Hasta el prestigio casi intocable del que gozaban los magistrados estaba cimentado por la leyenda. Se recordaba el ejemplo de Cincinato, que al hallarse Roma rodeada por las huestes de los ecuos, fue reclamado por los ciudadanos y los enviados lo encontraron labrando la tierra de su finca cubierto de sudor. Aceptó la responsabilidad de guiar el ejército, y dejó el arado para empuñar la espada. En poco tiempo, logró derrotar a los enemigos con gran coraje y competencia. El pueblo lo aclamó con delirio, pero él rehusó todos los cargos y honores que le ofrecieron, y volvió a su arado y a su tierra sin exigir nada, para seguir viviendo como un ciudadano más.
También los senadores tenían su leyenda. Cuando los galos a las órdenes de Breno se abatieron sobre Roma, los habitantes fueron evacuados hacia las aldeas, pero los funcionarios más viejos se negaron a huir. Al penetrar los invasores a la ciudadela, encontraron las calles vacías salvo por algunos ancianos sentados tranquilamente en el vestíbulo de sus casas, ataviados dignamente con sus sencillas togas. Sorprendidos ante la gravedad y el porte de estos personajes, los galos no atinaron a atacarlos, hasta que un soldado intrigado tocó la larga barba blanca de uno de ellos y éste lo derribó con un golpe de bastón. Entonces Breno ordenó el degüello general e incendiar la ciudad. Un grupo de rebeldes, entonces, a las órdenes de Manlio se refugió en la colina del Capitolio y resistió un asedio de siete meses. Cierta noche, los galos treparon sigilosamente y con gran esfuerzo las paredes del edificio, pero los gansos sagrados con sus graznidos despertaron a los defensores, quienes rechazaron a último momento el peligro. Cuenta la historia que estas aves pertenecían al dios Jano, y que habían sido respetadas a pesar del hambre angustiosa que soportaron los sitiados. De modo que la advertencia bien pudo ser obra del dios, recompensando a los romanos por su piedad. Manlio fue llamado, por su heroísmo, Capitolino.

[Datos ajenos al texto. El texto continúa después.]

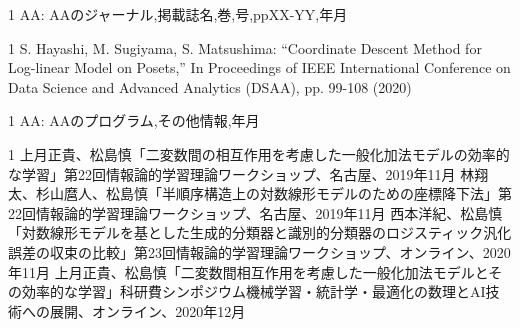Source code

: \begin{雑誌論文}{1}
AA:
AAのジャーナル,掲載誌名,巻,号,ppXX-YY,年月
\end{雑誌論文}
\fi
\begin{査読付}{1}
S. Hayashi, M. Sugiyama, S. Matsushima: “Coordinate Descent Method for Log-linear Model on Posets,”  In Proceedings of IEEE International Conference on Data Science and Advanced Analytics (DSAA), pp. 99-108 (2020)
\end{査読付}

\begin{公開}{1}
AA:
AAのプログラム,その他情報,年月
\end{公開}

\begin{発表}{1}
 上月正貴、松島慎「二変数間の相互作用を考慮した一般化加法モデルの効率的な学習」第22回情報論的学習理論ワークショップ、名古屋、2019年11月
 林翔太、杉山麿人、松島慎「半順序構造上の対数線形モデルのための座標降下法」第22回情報論的学習理論ワークショップ、名古屋、2019年11月
 西本洋紀、松島慎「対数線形モデルを基とした生成的分類器と識別的分類器のロジスティック汎化誤差の収束の比較」第23回情報論的学習理論ワークショップ、オンライン、2020年11月
 上月正貴、松島慎「二変数間相互作用を考慮した一般化加法モデルとその効率的な学習」科研費シンポジウム機械学習・統計学・最適化の数理とAI技術への展開、オンライン、2020年12月
\end{発表}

Éstos y otros hermosos relatos de patriotismo, valentía y honor contaban los romanos a sus hijos y nietos en los albores imperiales. Y lloraban de emoción evocando a sus héroes. Quizás porque la época que les había tocado ya no era heroica, ni hermosa, y muchas virtudes de las que los antiguos alardeaban se habían perdido para siempre en la impiedad y el servilismo de un presente menos orgulloso.